Content starts
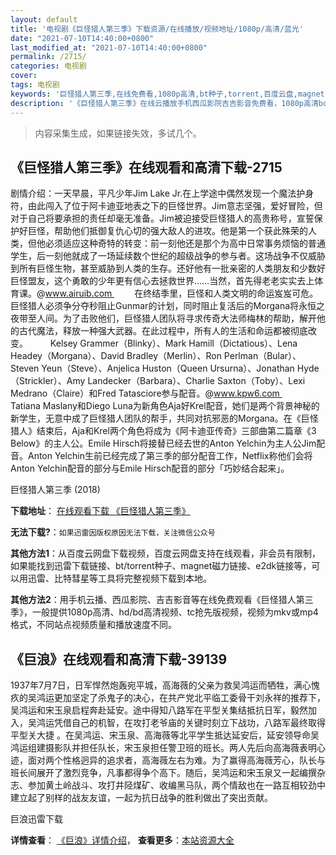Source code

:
 ```yaml
---
layout: default
title: '电视剧《巨怪猎人第三季》下载资源/在线播放/视频地址/1080p/高清/蓝光'
date: "2021-07-10T14:40:00+0800"
last_modified_at: "2021-07-10T14:40:00+0800"
permalink: /2715/
categories: 电视剧
cover:
tags: 电视剧
keywords: '巨怪猎人第三季,在线免费看,1080p高清,bt种子,torrent,百度云盘,magnet,磁力链,迅雷下载资源'
description: '《巨怪猎人第三季》在线云播放手机西瓜影院吉吉影音免费看，1080p高清bd/hd未删减完整版和tc抢先枪版，mkv/mp4格式，附带bt/torrent种子、magnet/磁力链、百度云盘、网盘资源迅雷下载链接'
---
```


>内容采集生成，如果链接失效，多试几个。


## 《巨怪猎人第三季》在线观看和高清下载-2715

剧情介绍：一天早晨，平凡少年Jim Lake Jr.在上学途中偶然发现一个魔法护身符，由此闯入了位于阿卡迪亚地表之下的巨怪世界。Jim意志坚强，爱好冒险，但对于自己将要承担的责任却毫无准备。Jim被迫接受巨怪猎人的高贵称号，宣誓保护好巨怪，帮助他们抵御复仇心切的强大敌人的进攻。他是第一个获此殊荣的人类，但他必须适应这种奇特的转变：前一刻他还是那个为高中日常事务烦恼的普通学生，后一刻他就成了一场延续数个世纪的超级战争的参与者。这场战争不仅威胁到所有巨怪生物，甚至威胁到人类的生存。还好他有一批亲密的人类朋友和少数好巨怪盟友，这个勇敢的少年更有信心去拯救世界……当然，首先得老老实实去上体育课。@www.airuib.com  　　在终结季里，巨怪和人类文明的命运岌岌可危。巨怪猎人必须争分夺秒阻止Gunmar的计划，同时阻止复活后的Morgana将永恒之夜带至人间。为了击败他们，巨怪猎人团队将寻求传奇大法师梅林的帮助，解开他的古代魔法，释放一种强大武器。在此过程中，所有人的生活和命运都被彻底改变。  　　Kelsey Grammer（Blinky）、Mark Hamill（Dictatious）、Lena Headey（Morgana）、David Bradley（Merlin）、Ron Perlman（Bular）、Steven Yeun（Steve）、Anjelica Huston（Queen Ursurna）、Jonathan Hyde（Strickler）、Amy Landecker（Barbara）、Charlie Saxton（Toby）、Lexi Medrano（Claire）和Fred Tatasciore参与配音。@www.kpw6.com  　　Tatiana Maslany和Diego Luna为新角色Aja好Krel配音，她们是两个背景神秘的新学生，无意中成了巨怪猎人团队的帮手，共同对抗邪恶的Morgana。在《巨怪猎人》结束后，Aja和Krel两个角色将成为《阿卡迪亚传奇》三部曲第二篇章《3 Below》的主人公。Emile Hirsch将接替已经去世的Anton Yelchin为主人公Jim配音。Anton Yelchin生前已经完成了第三季的部分配音工作，Netflix称他们会将Anton Yelchin配音的部分与Emile Hirsch配音的部分「巧妙结合起来」。


巨怪猎人第三季 (2018)

**下载地址**： [在线观看下载 《巨怪猎人第三季》](https://www.btbtdy.me/btdy/dy12966.html) 


**无法下载?**：`如果迅雷因版权原因无法下载，关注微信公众号 `

**其他方法1**：从百度云网盘下载视频，百度云网盘支持在线观看，非会员有限制，如果能找到迅雷下载链接、bt/torrent种子、magnet磁力链接、e2dk链接等，可以用迅雷、比特彗星等工具将完整视频下载到本地。

**其他方法2**：用手机云播、西瓜影院、吉吉影音等在线免费观看《巨怪猎人第三季》，一般提供1080p高清、hd/bd高清视频、tc抢先版视频，视频为mkv或mp4格式，不同站点视频质量和播放速度不同。


## 《巨浪》在线观看和高清下载-39139

1937年7月7日，日军悍然炮轰宛平城，高海薇的父亲为救吴鸿运而牺牲，满心愧疚的吴鸿运更加坚定了杀鬼子的决心，在共产党北平临工委骨干刘永祥的推荐下，吴鸿运和宋玉泉启程奔赴延安。途中得知八路军在平型关集结抵抗日军，毅然加入，吴鸿运凭借自己的机智，在攻打老爷庙的关键时刻立下战功，八路军最终取得平型关大捷 。在吴鸿运、宋玉泉、高海薇等北平学生抵达延安后，延安领导命吴鸿运组建摄影队并担任队长，宋玉泉担任警卫班的班长。两人先后向高海薇表明心迹，面对两个性格迥异的追求者，高海薇左右为难。为了赢得高海薇芳心，队长与班长间展开了激烈竞争，凡事都得争个高下。随后，吴鸿运和宋玉泉又一起编撰杂志、参加黄土岭战斗、攻打井陉煤矿、收编黑马队，两个情敌也在一路互相较劲中建立起了别样的战友友谊，一起为抗日战争的胜利做出了突出贡献。<!---剧情end--->


巨浪迅雷下载

**详情查看**： [《巨浪》详情介绍](/movie/39139/)， **查看更多**：[本站资源大全](/movie/t/all/)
Content ends
▶ [Task]
All lines in the data that contain the word "torrent种子" should be copied.

▶ [Solution to this exercise]
description: '《巨怪猎人第三季》在线云播放手机西瓜影院吉吉影音免费看，1080p高清bd/hd未删减完整版和tc抢先枪版，mkv/mp4格式，附带bt/torrent种子、magnet/磁力链、百度云盘、网盘资源迅雷下载链接'
**其他方法1**：从百度云网盘下载视频，百度云网盘支持在线观看，非会员有限制，如果能找到迅雷下载链接、bt/torrent种子、magnet磁力链接、e2dk链接等，可以用迅雷、比特彗星等工具将完整视频下载到本地。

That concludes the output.